Probabilistic Deep Learning

Main Idea of the course

In this short course on deep learning (DL) focus on practical aspects of DL. We understand DL models as probabilistic models which model a (conditional) distribution for the outcome and not only a point estimation. Often this is achieved by modeling the parameters of a probability distribution and the distribution parameters are controlled by a neural network. The DL approach has the advantage, that the input to these neural networks can be all kind of data: tabular (structured) data, but also unstructured raw data like images or text. From this prespective DL models are just a complex generalisation of statistical models like linear regression. The parameters of the involved neural networks itself (often called weights) can be determined by the maximum likelihood principle. You can think of this approach as an extension of generalized linear model to complex data (e.g. images) and non-linear models providing a distribution for the outcome (like a Poisson distribution for count data or Gaussian Distribution for continious data).

The basic idea can be sketched as:

Technicalities

This course is done in python since the R support of DL is quite limited. We use a high-level API (Keras) which allows to define neural networks in a very intuitive way running on top of pytorch. The course is designed so that you can run the code in the cloud on Colab.

If you want you can also run the code on your computer, you need to install the required libraries (see local_installation.md). However, we recommend to use Colab, since it is easier to set up and you can run the code on a GPU for free and can only provide limited support for local installations.

Other resources

We took inspiration (and sometimes slides / figures) from the following resources.

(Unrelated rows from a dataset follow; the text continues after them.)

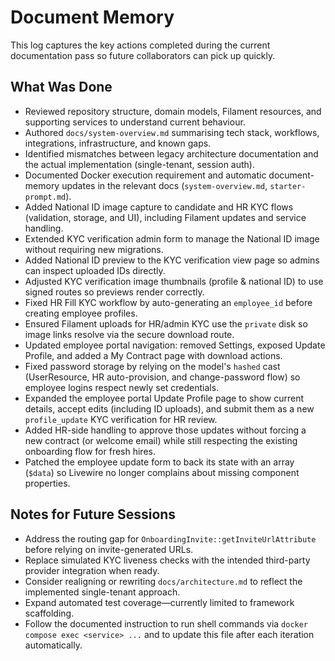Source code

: # Document Memory

This log captures the key actions completed during the current documentation pass so future collaborators can pick up quickly.

## What Was Done
- Reviewed repository structure, domain models, Filament resources, and supporting services to understand current behaviour.
- Authored `docs/system-overview.md` summarising tech stack, workflows, integrations, infrastructure, and known gaps.
- Identified mismatches between legacy architecture documentation and the actual implementation (single-tenant, session auth).
- Documented Docker execution requirement and automatic document-memory updates in the relevant docs (`system-overview.md`, `starter-prompt.md`).
- Added National ID image capture to candidate and HR KYC flows (validation, storage, and UI), including Filament updates and service handling.
- Extended KYC verification admin form to manage the National ID image without requiring new migrations.
- Added National ID preview to the KYC verification view page so admins can inspect uploaded IDs directly.
- Adjusted KYC verification image thumbnails (profile & national ID) to use signed routes so previews render correctly.
- Fixed HR Fill KYC workflow by auto-generating an `employee_id` before creating employee profiles.
- Ensured Filament uploads for HR/admin KYC use the `private` disk so image links resolve via the secure download route.
- Updated employee portal navigation: removed Settings, exposed Update Profile, and added a My Contract page with download actions.
- Fixed password storage by relying on the model's `hashed` cast (UserResource, HR auto-provision, and change-password flow) so employee logins respect newly set credentials.
- Expanded the employee portal Update Profile page to show current details, accept edits (including ID uploads), and submit them as a new `profile_update` KYC verification for HR review.
- Added HR-side handling to approve those updates without forcing a new contract (or welcome email) while still respecting the existing onboarding flow for fresh hires.
- Patched the employee update form to back its state with an array (`$data`) so Livewire no longer complains about missing component properties.

## Notes for Future Sessions
- Address the routing gap for `OnboardingInvite::getInviteUrlAttribute` before relying on invite-generated URLs.
- Replace simulated KYC liveness checks with the intended third-party provider integration when ready.
- Consider realigning or rewriting `docs/architecture.md` to reflect the implemented single-tenant approach.
- Expand automated test coverage—currently limited to framework scaffolding.
- Follow the documented instruction to run shell commands via `docker compose exec <service> ...` and to update this file after each iteration automatically.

Probabilistic Deep Learning
This book, authored by us (the tensorchiefs), explores the probabilistic approach to deep learning using Python, Keras, and TensorFlow. While we reference some content from the book, we will not cover all aspects during the course.
Deep Learning with Python, Second Edition
Written by François Chollet, the creator of Keras, this book provides an in-depth introduction to deep learning, with a focus on practical implementation using Keras and TensorFlow.
Keras Documentation
François Chollet initially developed Keras as an easy-to-use high-level API for building and training neural networks. Its simple interface and powerful capabilities make it a cornerstone of deep learning research and application.

Dates

The course is split in 4 lectures, which excercises. You will also work on a project with data of your own choosing. For rooms see ETHZ Course Catalogue.

Date	Lectures
03.02.2025 afternoon	Intro to probabilistic DL and Keras with exercises
10.02.2025 all day	DL with different NN architectures based on images and tabular data with exercises and project time
17.02.2025 all day	Model evaluation, LLM and transformers, and project time
24.02.2025 morning	project presentation and uncertainty

Syllabus

Lecture 1
- Topic and Slides: Introduction to probabilistic deep learning
- Notebooks:
  - Getting Started with Colab
  - Banknote Example 01_fcnn_with_banknotes.ipynb
- Optional Notebooks:
  - Optional: Training with low-level liberaries
- Additional Material: Network Playground
Lecture 2
- Topic and Slides: NN training, different NN architectures (fcNN, CNN), working with pretrained NNs
- Notebooks:
Lecture 3
- Topic and Slides: Model evaluation and transformer NNs
- Notebooks:
Lecture 4
- Topic and Slides: Uncertainty, Ensembling, and Bayesian NN
- Presentations

Projects

Please register your project by 11 February 2025 in the following spreadsheet: Project Registration

Example Projects

Below are two example projects you could use, but it is also possible to come up with your own ideas.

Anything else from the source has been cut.